Тихоновский путь в поэзии оказался экстенсивным — расширявшаяся на восток география его поездок порождала устойчивый поток стихов, привлекавших внимание ценителей сюжетами, а не глубиной и новизной стиха. Поэтические тексты Тихонова становились все более описательными и многословными; удачи в его стихах 1930-х годов — скорее исключение из правил. Но эти исключения бывали. Вдохновение еще не покинуло Тихонова. В 1935 году Марина Цветаева, встретившись с Н. С. в Париже, писала ему: «Милый Тихонов, мне страшно жаль, что не удалось с Вами проститься. У меня от нашей короткой встречи осталось чудное чувство… Вы мне предстали идущим навстречу — как мост, и — как мост заставляющим идти в своем направлении»[474]. А Пастернак, прочитав книгу «Стихи о Кахетии», написал Тихонову: «Я давным-давно не испытывал ничего подобного. Она показалась мне немыслимостью и чистым анахронизмом по той жизни, которою полны её непринужденные, подвижные страницы»; в этом письме — недоумение: «Откуда это биенье дневника до дерзости непритязательного в дни обязательного притязанья, эфиопской напыщенности, вневременной, надутой, нечеловеческой, ложной. Это просто непредставимо»[475]. Слова эти написаны в июле 1937-го, в не требующую комментариев пору; в письме подробнейший душевный отклик и на «Стихи о Кахетии», и на «Тень друга» (стихи о странах Запада, где Тихонов побывал в 1935-м; о «Тени друга» Пастернак заметил: «я по-своему ценю её выше» обрадовавших кахетинских стихов).

Кавказ остался в поэзии Тихонова, быть может, её последним заметным пиком.

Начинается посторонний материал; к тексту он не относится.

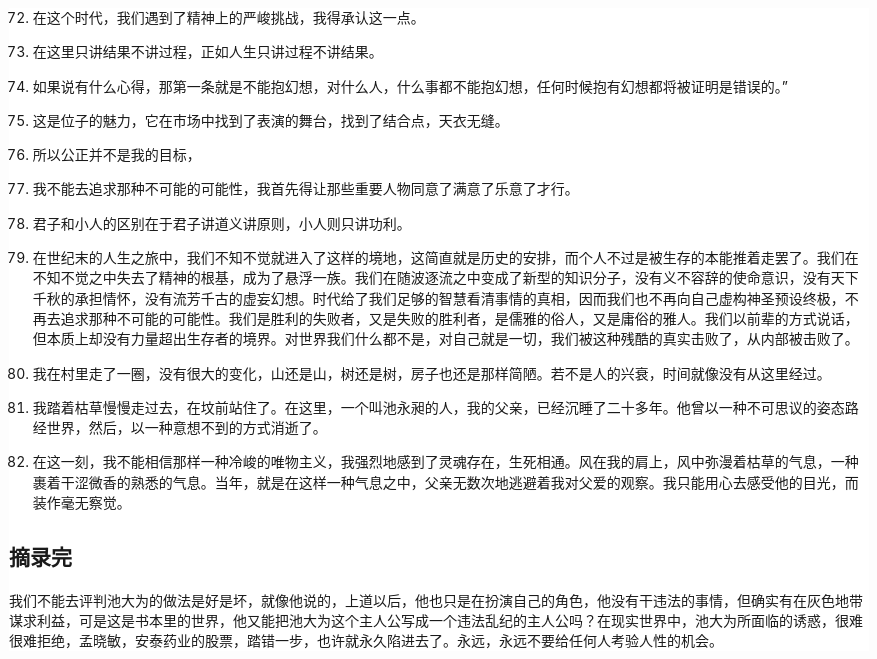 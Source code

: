 72. 在这个时代，我们遇到了精神上的严峻挑战，我得承认这一点。

73. 在这里只讲结果不讲过程，正如人生只讲过程不讲结果。

74. 如果说有什么心得，那第一条就是不能抱幻想，对什么人，什么事都不能抱幻想，任何时候抱有幻想都将被证明是错误的。”

75. 这是位子的魅力，它在市场中找到了表演的舞台，找到了结合点，天衣无缝。

76. 所以公正并不是我的目标，

77. 我不能去追求那种不可能的可能性，我首先得让那些重要人物同意了满意了乐意了才行。

78. 君子和小人的区别在于君子讲道义讲原则，小人则只讲功利。

79. 在世纪末的人生之旅中，我们不知不觉就进入了这样的境地，这简直就是历史的安排，而个人不过是被生存的本能推着走罢了。我们在不知不觉之中失去了精神的根基，成为了悬浮一族。我们在随波逐流之中变成了新型的知识分子，没有义不容辞的使命意识，没有天下千秋的承担情怀，没有流芳千古的虚妄幻想。时代给了我们足够的智慧看清事情的真相，因而我们也不再向自己虚构神圣预设终极，不再去追求那种不可能的可能性。我们是胜利的失败者，又是失败的胜利者，是儒雅的俗人，又是庸俗的雅人。我们以前辈的方式说话，但本质上却没有力量超出生存者的境界。对世界我们什么都不是，对自己就是一切，我们被这种残酷的真实击败了，从内部被击败了。

80. 我在村里走了一圈，没有很大的变化，山还是山，树还是树，房子也还是那样简陋。若不是人的兴衰，时间就像没有从这里经过。

81. 我踏着枯草慢慢走过去，在坟前站住了。在这里，一个叫池永昶的人，我的父亲，已经沉睡了二十多年。他曾以一种不可思议的姿态路经世界，然后，以一种意想不到的方式消逝了。

82. 在这一刻，我不能相信那样一种冷峻的唯物主义，我强烈地感到了灵魂存在，生死相通。风在我的肩上，风中弥漫着枯草的气息，一种裹着干涩微香的熟悉的气息。当年，就是在这样一种气息之中，父亲无数次地逃避着我对父爱的观察。我只能用心去感受他的目光，而装作毫无察觉。

## 摘录完

我们不能去评判池大为的做法是好是坏，就像他说的，上道以后，他也只是在扮演自己的角色，他没有干违法的事情，但确实有在灰色地带谋求利益，可是这是书本里的世界，他又能把池大为这个主人公写成一个违法乱纪的主人公吗？在现实世界中，池大为所面临的诱惑，很难很难拒绝，孟晓敏，安泰药业的股票，踏错一步，也许就永久陷进去了。永远，永远不要给任何人考验人性的机会。
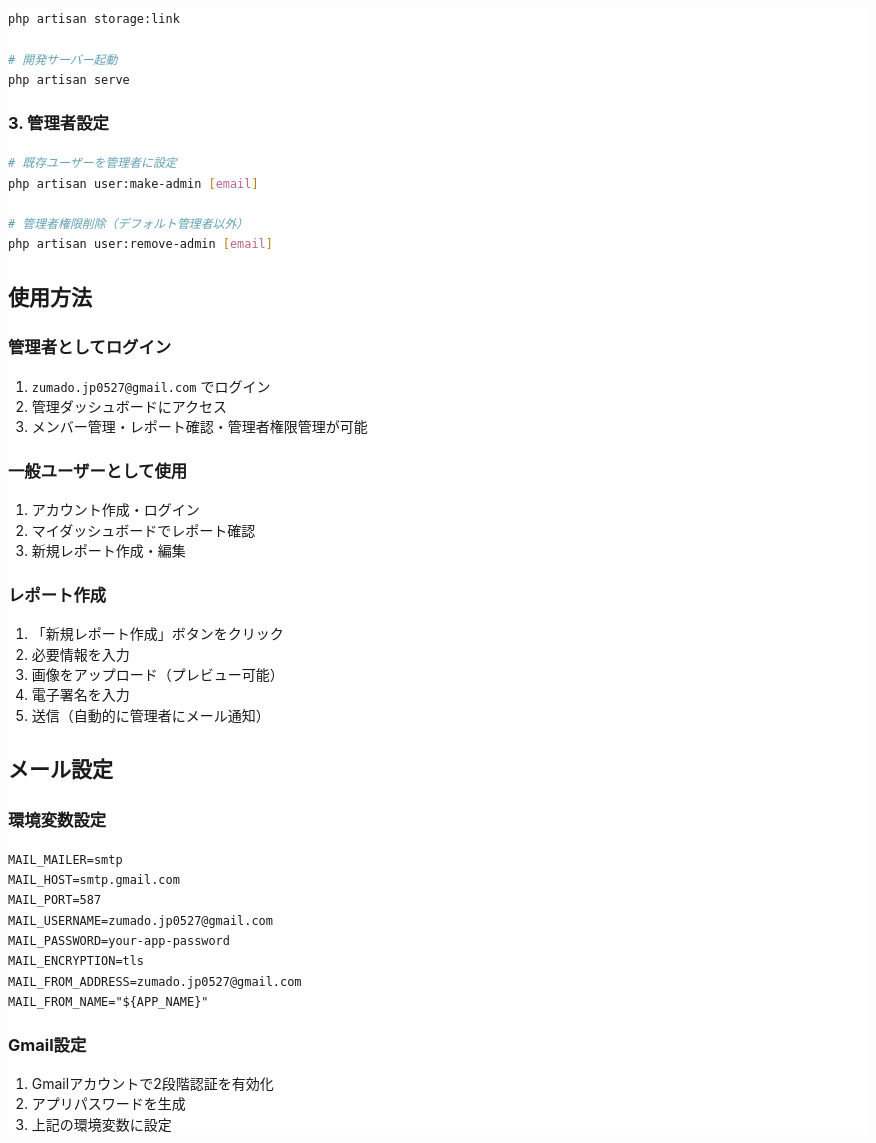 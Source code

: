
 ```bash
php artisan storage:link

# 開発サーバー起動
php artisan serve
```

### 3. 管理者設定
```bash
# 既存ユーザーを管理者に設定
php artisan user:make-admin [email]

# 管理者権限削除（デフォルト管理者以外）
php artisan user:remove-admin [email]
```

## 使用方法

### 管理者としてログイン
1. `zumado.jp0527@gmail.com` でログイン
2. 管理ダッシュボードにアクセス
3. メンバー管理・レポート確認・管理者権限管理が可能

### 一般ユーザーとして使用
1. アカウント作成・ログイン
2. マイダッシュボードでレポート確認
3. 新規レポート作成・編集

### レポート作成
1. 「新規レポート作成」ボタンをクリック
2. 必要情報を入力
3. 画像をアップロード（プレビュー可能）
4. 電子署名を入力
5. 送信（自動的に管理者にメール通知）

## メール設定

### 環境変数設定
```env
MAIL_MAILER=smtp
MAIL_HOST=smtp.gmail.com
MAIL_PORT=587
MAIL_USERNAME=zumado.jp0527@gmail.com
MAIL_PASSWORD=your-app-password
MAIL_ENCRYPTION=tls
MAIL_FROM_ADDRESS=zumado.jp0527@gmail.com
MAIL_FROM_NAME="${APP_NAME}"
```

### Gmail設定
1. Gmailアカウントで2段階認証を有効化
2. アプリパスワードを生成
3. 上記の環境変数に設定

Эти стихи, как писал все в том же письме Пастернак, «затем и рождаются, чтобы нравиться, привлекать и, в результате всего, жить припеваючи», будь то хрестоматийное «Цинандали»

Я прошел над Алазанью,

Над волшебною водой,

Поседелый, как сказанье

И как песня молодой

или переводы из Леонидзе:

Мы прекраснейшим только то зовем,

Что созревшей силой отмечено:

Виноград стеной иль река весной,

Или нив налив, или женщина.

Именно в тридцатые годы усилиями, главным образом, Пастернака и Тихонова русскому читателю предстала во всем блеске современная поэзия Грузии…

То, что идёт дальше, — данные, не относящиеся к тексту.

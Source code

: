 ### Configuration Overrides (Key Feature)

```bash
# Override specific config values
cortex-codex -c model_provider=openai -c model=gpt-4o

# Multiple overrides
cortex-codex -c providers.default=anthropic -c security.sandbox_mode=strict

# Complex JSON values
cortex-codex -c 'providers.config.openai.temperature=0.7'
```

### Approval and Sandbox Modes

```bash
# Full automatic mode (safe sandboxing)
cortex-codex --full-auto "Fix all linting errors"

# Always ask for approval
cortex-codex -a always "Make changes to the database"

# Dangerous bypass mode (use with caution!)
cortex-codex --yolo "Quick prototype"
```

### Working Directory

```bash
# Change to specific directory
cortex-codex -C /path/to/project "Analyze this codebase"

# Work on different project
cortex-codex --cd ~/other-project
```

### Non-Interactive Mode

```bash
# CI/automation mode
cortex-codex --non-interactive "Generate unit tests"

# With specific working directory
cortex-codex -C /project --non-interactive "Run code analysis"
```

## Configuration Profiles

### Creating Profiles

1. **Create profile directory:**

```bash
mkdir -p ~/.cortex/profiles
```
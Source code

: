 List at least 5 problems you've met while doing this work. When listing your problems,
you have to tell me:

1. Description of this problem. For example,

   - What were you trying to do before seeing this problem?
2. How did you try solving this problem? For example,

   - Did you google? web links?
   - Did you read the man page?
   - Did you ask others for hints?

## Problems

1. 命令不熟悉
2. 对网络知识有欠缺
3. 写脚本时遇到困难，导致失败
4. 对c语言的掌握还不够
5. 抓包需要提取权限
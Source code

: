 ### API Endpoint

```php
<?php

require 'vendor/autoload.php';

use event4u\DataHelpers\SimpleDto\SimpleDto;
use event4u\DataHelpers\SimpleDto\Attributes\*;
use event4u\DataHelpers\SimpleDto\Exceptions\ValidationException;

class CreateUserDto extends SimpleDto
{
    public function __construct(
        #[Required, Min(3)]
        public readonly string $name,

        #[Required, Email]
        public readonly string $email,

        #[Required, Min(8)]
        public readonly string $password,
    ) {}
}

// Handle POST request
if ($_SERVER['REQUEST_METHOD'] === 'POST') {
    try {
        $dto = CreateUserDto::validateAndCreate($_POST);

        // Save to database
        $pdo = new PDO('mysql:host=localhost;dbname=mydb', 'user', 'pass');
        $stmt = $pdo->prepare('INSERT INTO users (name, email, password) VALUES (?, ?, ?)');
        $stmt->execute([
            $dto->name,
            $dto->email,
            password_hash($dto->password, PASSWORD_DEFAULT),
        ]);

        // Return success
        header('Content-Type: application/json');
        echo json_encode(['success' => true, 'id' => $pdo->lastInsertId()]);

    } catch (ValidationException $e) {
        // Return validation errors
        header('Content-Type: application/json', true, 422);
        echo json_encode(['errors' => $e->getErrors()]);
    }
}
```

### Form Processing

В 1934 году на Первом съезде советских писателей Тихонову был поручен содоклад о ленинградской поэзии (основной доклад делал Н. И. Бухарин), а в день открытия съезда он торжественно оглашал состав почетного президиума (Сталин и его соратники) — слушая гордо-счастливый голос Тихонова, Шкловский заметил Каверину: «Жить он будет, но петь — никогда»[476]. Каверин назвал эту реплику пророческой.

Об одном даре Николая Тихонова упоминают все, кто когда-либо его знал — он был неутомимым рассказчиком (в разговорах он перехватывал инициативу и уже «не покидал трибуны»; поэтому, как пишет Полонская, «Тихонов очень не любил разговоров о том, чего он не знал»[477]; поэтому же его никогда не интересовал театр[478] — роль молчащего зрителя была не для него). Начавши рассказывать, он мог часами держать внимание слушателей. Федин в 1952 году записал в дневнике про семичасовой рассказ Тихонова об Индии[479]. Шварц пишет, как в 1940-м «Тихонов, хохоча деревянным смехом и посасывая деревянную свою трубочку, пытал бесконечными рассказами. Тынянов, которого он пытал на лестнице по пути в умывальную, слушал его, слушал и вдруг потерял сознание»[480]. Увлекаясь, Тихонов говорил, не замечая времени, просиживал в гостях заполночь (так, рассказывали мне, в 1937-м он засиделся у Давида Выгодского до ночного стука в дверь: за хозяином квартиры пришли из НКВД и увлекшегося гостя не выпустили до окончания обыска).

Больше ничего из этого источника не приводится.